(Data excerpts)
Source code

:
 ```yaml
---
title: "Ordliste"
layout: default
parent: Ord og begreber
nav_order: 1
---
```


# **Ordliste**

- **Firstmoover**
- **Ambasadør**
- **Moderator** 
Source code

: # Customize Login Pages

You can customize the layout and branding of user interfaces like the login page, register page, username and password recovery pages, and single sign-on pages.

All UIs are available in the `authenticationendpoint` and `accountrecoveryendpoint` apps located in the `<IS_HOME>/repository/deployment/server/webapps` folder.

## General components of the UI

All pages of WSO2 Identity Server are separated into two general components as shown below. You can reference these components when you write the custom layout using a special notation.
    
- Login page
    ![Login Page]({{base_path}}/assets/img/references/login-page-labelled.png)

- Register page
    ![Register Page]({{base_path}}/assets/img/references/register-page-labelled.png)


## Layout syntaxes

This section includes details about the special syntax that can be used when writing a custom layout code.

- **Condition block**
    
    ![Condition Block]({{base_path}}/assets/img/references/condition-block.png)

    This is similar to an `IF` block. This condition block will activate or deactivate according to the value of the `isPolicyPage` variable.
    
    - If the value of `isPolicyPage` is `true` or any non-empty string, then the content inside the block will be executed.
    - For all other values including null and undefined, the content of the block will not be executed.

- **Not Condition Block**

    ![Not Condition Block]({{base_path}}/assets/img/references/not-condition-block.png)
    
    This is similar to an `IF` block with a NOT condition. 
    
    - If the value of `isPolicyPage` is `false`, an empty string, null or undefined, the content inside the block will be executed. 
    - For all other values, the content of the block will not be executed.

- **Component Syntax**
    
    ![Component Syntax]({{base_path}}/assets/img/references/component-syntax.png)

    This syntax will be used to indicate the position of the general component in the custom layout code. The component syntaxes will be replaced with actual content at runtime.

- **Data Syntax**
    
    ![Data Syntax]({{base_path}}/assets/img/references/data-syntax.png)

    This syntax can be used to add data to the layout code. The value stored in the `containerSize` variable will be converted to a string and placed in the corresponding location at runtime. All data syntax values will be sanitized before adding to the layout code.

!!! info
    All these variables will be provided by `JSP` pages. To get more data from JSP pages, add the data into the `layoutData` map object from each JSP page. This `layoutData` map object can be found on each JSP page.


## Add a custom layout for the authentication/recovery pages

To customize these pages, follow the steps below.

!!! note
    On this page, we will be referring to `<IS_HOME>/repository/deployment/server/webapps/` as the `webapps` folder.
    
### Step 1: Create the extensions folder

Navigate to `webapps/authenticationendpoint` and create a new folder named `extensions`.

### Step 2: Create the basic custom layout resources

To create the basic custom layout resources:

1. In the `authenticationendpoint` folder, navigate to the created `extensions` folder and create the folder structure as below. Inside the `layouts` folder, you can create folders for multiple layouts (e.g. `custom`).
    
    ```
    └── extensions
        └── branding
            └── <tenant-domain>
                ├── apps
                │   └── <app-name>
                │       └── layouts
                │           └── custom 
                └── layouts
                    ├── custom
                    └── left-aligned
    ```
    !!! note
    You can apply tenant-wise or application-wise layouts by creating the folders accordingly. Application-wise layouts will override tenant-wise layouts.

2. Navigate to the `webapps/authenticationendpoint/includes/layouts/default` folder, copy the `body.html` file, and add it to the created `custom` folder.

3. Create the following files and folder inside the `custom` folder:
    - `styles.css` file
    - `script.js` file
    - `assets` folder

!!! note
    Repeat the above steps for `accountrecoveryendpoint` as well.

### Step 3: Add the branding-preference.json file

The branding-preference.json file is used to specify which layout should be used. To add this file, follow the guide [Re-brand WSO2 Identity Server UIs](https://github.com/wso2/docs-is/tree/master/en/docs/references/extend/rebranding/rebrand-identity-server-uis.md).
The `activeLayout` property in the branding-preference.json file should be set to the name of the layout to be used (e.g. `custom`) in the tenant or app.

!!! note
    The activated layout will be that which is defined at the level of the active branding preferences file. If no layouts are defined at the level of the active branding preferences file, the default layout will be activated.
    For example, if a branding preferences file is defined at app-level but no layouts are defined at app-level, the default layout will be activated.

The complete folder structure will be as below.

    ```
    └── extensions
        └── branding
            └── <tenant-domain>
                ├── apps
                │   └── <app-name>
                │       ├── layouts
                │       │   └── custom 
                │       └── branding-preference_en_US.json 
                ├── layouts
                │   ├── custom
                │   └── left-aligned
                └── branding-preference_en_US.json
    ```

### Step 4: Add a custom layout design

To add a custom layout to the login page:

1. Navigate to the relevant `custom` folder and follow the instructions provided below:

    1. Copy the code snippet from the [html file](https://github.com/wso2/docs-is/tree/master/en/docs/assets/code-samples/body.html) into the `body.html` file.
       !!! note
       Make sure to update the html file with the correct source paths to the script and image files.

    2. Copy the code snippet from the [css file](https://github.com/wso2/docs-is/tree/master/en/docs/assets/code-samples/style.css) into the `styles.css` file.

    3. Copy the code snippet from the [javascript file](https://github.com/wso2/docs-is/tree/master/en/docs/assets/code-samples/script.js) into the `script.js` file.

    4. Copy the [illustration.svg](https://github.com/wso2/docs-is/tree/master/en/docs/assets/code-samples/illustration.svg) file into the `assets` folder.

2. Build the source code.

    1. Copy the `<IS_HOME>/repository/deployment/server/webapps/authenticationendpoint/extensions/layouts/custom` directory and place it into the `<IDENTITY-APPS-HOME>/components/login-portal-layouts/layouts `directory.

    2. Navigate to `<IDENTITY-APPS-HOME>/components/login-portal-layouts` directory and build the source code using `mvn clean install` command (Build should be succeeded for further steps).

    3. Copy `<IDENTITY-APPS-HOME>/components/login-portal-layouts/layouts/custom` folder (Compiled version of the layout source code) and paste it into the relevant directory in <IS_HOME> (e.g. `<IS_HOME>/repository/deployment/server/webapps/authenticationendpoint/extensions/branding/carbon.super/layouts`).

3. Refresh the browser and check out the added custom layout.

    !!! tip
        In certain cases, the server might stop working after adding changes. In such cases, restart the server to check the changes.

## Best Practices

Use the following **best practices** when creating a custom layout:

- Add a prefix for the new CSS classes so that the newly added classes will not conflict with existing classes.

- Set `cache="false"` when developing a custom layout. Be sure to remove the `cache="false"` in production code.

Task instructions: The answer should be all lines from the entries above that hold the word "structure".

Task answer:
1. In the `authenticationendpoint` folder, navigate to the created `extensions` folder and create the folder structure as below. Inside the `layouts` folder, you can create folders for multiple layouts (e.g. `custom`).
The complete folder structure will be as below.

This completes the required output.